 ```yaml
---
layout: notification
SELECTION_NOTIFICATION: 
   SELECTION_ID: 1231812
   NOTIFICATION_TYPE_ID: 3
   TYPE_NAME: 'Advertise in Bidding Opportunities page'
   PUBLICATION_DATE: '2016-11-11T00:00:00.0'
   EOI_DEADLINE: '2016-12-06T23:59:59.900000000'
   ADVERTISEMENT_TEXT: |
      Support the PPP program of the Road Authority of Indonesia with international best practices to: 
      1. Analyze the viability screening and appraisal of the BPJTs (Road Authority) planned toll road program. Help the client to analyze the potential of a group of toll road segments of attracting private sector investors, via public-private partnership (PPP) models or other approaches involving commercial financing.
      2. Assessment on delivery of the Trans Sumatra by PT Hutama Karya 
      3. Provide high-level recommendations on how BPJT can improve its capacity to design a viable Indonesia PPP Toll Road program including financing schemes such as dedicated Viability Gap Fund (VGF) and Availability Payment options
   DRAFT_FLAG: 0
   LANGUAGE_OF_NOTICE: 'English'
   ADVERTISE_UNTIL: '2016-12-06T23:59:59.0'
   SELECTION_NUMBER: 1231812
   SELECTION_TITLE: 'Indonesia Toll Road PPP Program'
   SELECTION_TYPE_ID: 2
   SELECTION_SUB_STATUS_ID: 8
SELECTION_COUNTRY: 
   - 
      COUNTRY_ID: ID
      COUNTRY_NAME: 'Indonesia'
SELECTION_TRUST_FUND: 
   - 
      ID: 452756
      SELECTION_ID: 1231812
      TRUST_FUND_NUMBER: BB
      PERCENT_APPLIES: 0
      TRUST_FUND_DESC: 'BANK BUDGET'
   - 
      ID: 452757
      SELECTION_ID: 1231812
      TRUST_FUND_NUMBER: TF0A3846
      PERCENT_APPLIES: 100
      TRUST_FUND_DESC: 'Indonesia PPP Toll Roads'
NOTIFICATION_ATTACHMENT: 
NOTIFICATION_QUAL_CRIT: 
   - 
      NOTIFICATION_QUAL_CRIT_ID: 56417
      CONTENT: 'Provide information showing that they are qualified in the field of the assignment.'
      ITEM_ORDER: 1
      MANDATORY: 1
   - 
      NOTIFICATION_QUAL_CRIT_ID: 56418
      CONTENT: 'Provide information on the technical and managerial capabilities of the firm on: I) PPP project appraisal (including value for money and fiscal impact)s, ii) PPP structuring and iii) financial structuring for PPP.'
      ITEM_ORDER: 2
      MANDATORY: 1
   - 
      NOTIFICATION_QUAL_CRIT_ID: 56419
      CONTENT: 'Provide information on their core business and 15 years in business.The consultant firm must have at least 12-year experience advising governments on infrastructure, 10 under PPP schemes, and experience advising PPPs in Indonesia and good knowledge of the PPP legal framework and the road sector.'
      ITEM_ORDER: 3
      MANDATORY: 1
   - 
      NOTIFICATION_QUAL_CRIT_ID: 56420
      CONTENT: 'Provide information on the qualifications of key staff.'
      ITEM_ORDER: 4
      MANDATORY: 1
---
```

What to do: Whenever a line in the entries above includes the word "financing", pull that line out.

Answer for the task:
      1. Analyze the viability screening and appraisal of the BPJTs (Road Authority) planned toll road program. Help the client to analyze the potential of a group of toll road segments of attracting private sector investors, via public-private partnership (PPP) models or other approaches involving commercial financing.
      3. Provide high-level recommendations on how BPJT can improve its capacity to design a viable Indonesia PPP Toll Road program including financing schemes such as dedicated Viability Gap Fund (VGF) and Availability Payment options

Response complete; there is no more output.